What is being asked:
Leave every picture behind and copy the rest of the entries below exactly.

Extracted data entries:
= = = =

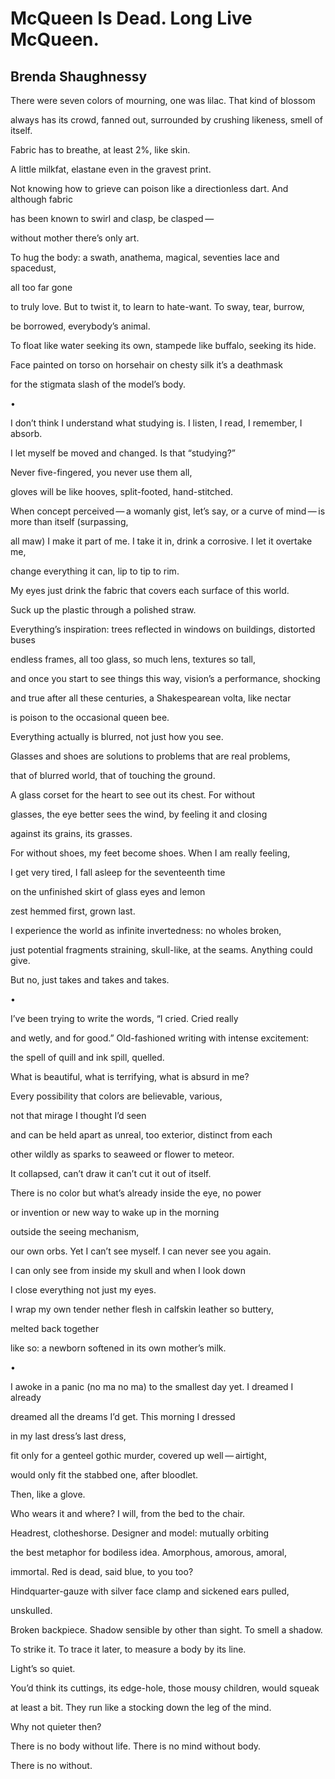 # McQueen Is Dead. Long Live McQueen.
## Brenda Shaughnessy
There were seven colors of mourning,
one was lilac. That kind of blossom

always has its crowd, fanned out, surrounded
by crushing likeness, smell of itself.


Fabric has to breathe,
at least 2%, like skin.

A little milkfat, elastane
even in the gravest print.


Not knowing how to grieve can poison
like a directionless dart. And although fabric

has been known to swirl
and clasp, be clasped —

without mother
there’s only art.


To hug the body: a swath, anathema,
magical, seventies lace and spacedust,

all too far gone


to truly love. But to twist it, to learn
to hate-want. To sway, tear, burrow,

be borrowed,
everybody’s animal.


To float like water seeking its own,
stampede like buffalo, seeking its hide.

Face painted on torso on horsehair
on chesty silk it’s a deathmask

for the stigmata slash
of the model’s body.



•



I don’t think I understand what studying is.
I listen, I read, I remember, I absorb.

I let myself be moved and changed.
Is that “studying?”

Never five-fingered,
you never use them all,

gloves will be like hooves,
split-footed, hand-stitched.


When concept perceived — a womanly gist, let’s say,
or a curve of mind — is more than itself (surpassing,

all maw) I make it part of me. I take it in,
drink a corrosive. I let it overtake me,

change everything it can,
lip to tip to rim.


My eyes just drink the fabric that covers
each surface of this world.

Suck up the plastic
through a polished straw.


Everything’s inspiration: trees reflected
in windows on buildings, distorted buses

endless frames, all too glass,
so much lens, textures so tall,


and once you start to see things this way,
vision’s a performance, shocking

and true after all these centuries,
a Shakespearean volta, like nectar

is poison to the occasional
queen bee.


Everything actually is blurred,
not just how you see.

Glasses and shoes are solutions
to problems that are real problems,

that of blurred world,
that of touching the ground.


A glass corset for the heart
to see out its chest. For without

glasses, the eye better sees
the wind, by feeling it and closing

against its grains,
its grasses.


For without shoes, my feet become
shoes. When I am really feeling,

I get very tired, I fall asleep
for the seventeenth time

on the unfinished skirt
of glass eyes and lemon

zest hemmed first,
grown last.


I experience the world as infinite
invertedness: no wholes broken,

just potential fragments straining, skull-like,
at the seams. Anything could give.

But no, just takes
and takes and takes.



•



I’ve been trying to write the words,
“I cried. Cried really

and wetly, and for good.” Old-fashioned
writing with intense excitement:

the spell of quill
and ink spill, quelled.


What is beautiful, what is terrifying,
what is absurd in me?

Every possibility that colors
are believable, various,

not that mirage
I thought I’d seen


and can be held apart as unreal,
too exterior, distinct from each

other wildly as sparks to seaweed
or flower to meteor.

It collapsed, can’t draw it
can’t cut it out of itself.


There is no color but what’s already
inside the eye, no power

or invention or new way to wake up
in the morning

outside the seeing
mechanism,


our own orbs. Yet I can’t see myself.
I can never see you again.

I can only see from inside my skull
and when I look down

I close everything
not just my eyes.


I wrap my own tender nether flesh
in calfskin leather so buttery,

melted back
together


like so: a newborn softened
in its own mother’s milk.


•



I awoke in a panic (no ma no ma) to the smallest day yet.
I dreamed I already

dreamed all the dreams I’d get.
This morning I dressed

in my last dress’s
last dress,


fit only for a genteel gothic
murder, covered up well — airtight,

would only fit the stabbed one,
after bloodlet.

Then, like a glove.


Who wears it and where?
I will, from the bed to the chair.

Headrest, clotheshorse.
Designer and model: mutually orbiting

the best metaphor for bodiless idea.
Amorphous, amorous, amoral,

immortal. Red is dead,
said blue, to you too?


Hindquarter-gauze with silver face clamp
and sickened ears pulled,

unskulled.


Broken backpiece. Shadow sensible
by other than sight. To smell a shadow.

To strike it. To trace it later,
to measure a body by its line.

Light’s so quiet.


You’d think its cuttings, its edge-hole,
those mousy children, would squeak

at least a bit. They run like a stocking
down the leg of the mind.

Why not quieter then?


There is no body without life.
There is no mind without body.

There is no without.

= = = =

Your response:
 # McQueen Is Dead. Long Live McQueen.
## Brenda Shaughnessy
There were seven colors of mourning,
one was lilac. That kind of blossom

always has its crowd, fanned out, surrounded
by crushing likeness, smell of itself.


Fabric has to breathe,
at least 2%, like skin.

A little milkfat, elastane
even in the gravest print.


Not knowing how to grieve can poison
like a directionless dart. And although fabric

has been known to swirl
and clasp, be clasped —

without mother
there’s only art.


To hug the body: a swath, anathema,
magical, seventies lace and spacedust,

all too far gone


to truly love. But to twist it, to learn
to hate-want. To sway, tear, burrow,

be borrowed,
everybody’s animal.


To float like water seeking its own,
stampede like buffalo, seeking its hide.

Face painted on torso on horsehair
on chesty silk it’s a deathmask

for the stigmata slash
of the model’s body.



•



I don’t think I understand what studying is.
I listen, I read, I remember, I absorb.

I let myself be moved and changed.
Is that “studying?”

Never five-fingered,
you never use them all,

gloves will be like hooves,
split-footed, hand-stitched.


When concept perceived — a womanly gist, let’s say,
or a curve of mind — is more than itself (surpassing,

all maw) I make it part of me. I take it in,
drink a corrosive. I let it overtake me,

change everything it can,
lip to tip to rim.


My eyes just drink the fabric that covers
each surface of this world.

Suck up the plastic
through a polished straw.


Everything’s inspiration: trees reflected
in windows on buildings, distorted buses

endless frames, all too glass,
so much lens, textures so tall,


and once you start to see things this way,
vision’s a performance, shocking

and true after all these centuries,
a Shakespearean volta, like nectar

is poison to the occasional
queen bee.


Everything actually is blurred,
not just how you see.

Glasses and shoes are solutions
to problems that are real problems,

that of blurred world,
that of touching the ground.


A glass corset for the heart
to see out its chest. For without

glasses, the eye better sees
the wind, by feeling it and closing

against its grains,
its grasses.


For without shoes, my feet become
shoes. When I am really feeling,

I get very tired, I fall asleep
for the seventeenth time

on the unfinished skirt
of glass eyes and lemon

zest hemmed first,
grown last.


I experience the world as infinite
invertedness: no wholes broken,

just potential fragments straining, skull-like,
at the seams. Anything could give.

But no, just takes
and takes and takes.



•



I’ve been trying to write the words,
“I cried. Cried really

and wetly, and for good.” Old-fashioned
writing with intense excitement:

the spell of quill
and ink spill, quelled.


What is beautiful, what is terrifying,
what is absurd in me?

Every possibility that colors
are believable, various,

not that mirage
I thought I’d seen


and can be held apart as unreal,
too exterior, distinct from each

other wildly as sparks to seaweed
or flower to meteor.

It collapsed, can’t draw it
can’t cut it out of itself.


There is no color but what’s already
inside the eye, no power

or invention or new way to wake up
in the morning

outside the seeing
mechanism,


our own orbs. Yet I can’t see myself.
I can never see you again.

I can only see from inside my skull
and when I look down

I close everything
not just my eyes.


I wrap my own tender nether flesh
in calfskin leather so buttery,

melted back
together


like so: a newborn softened
in its own mother’s milk.


•



I awoke in a panic (no ma no ma) to the smallest day yet.
I dreamed I already

dreamed all the dreams I’d get.
This morning I dressed

in my last dress’s
last dress,


fit only for a genteel gothic
murder, covered up well — airtight,

would only fit the stabbed one,
after bloodlet.

Then, like a glove.


Who wears it and where?
I will, from the bed to the chair.

Headrest, clotheshorse.
Designer and model: mutually orbiting

the best metaphor for bodiless idea.
Amorphous, amorous, amoral,

immortal. Red is dead,
said blue, to you too?


Hindquarter-gauze with silver face clamp
and sickened ears pulled,

unskulled.


Broken backpiece. Shadow sensible
by other than sight. To smell a shadow.

To strike it. To trace it later,
to measure a body by its line.

Light’s so quiet.


You’d think its cuttings, its edge-hole,
those mousy children, would squeak

at least a bit. They run like a stocking
down the leg of the mind.

Why not quieter then?


There is no body without life.
There is no mind without body.

There is no without.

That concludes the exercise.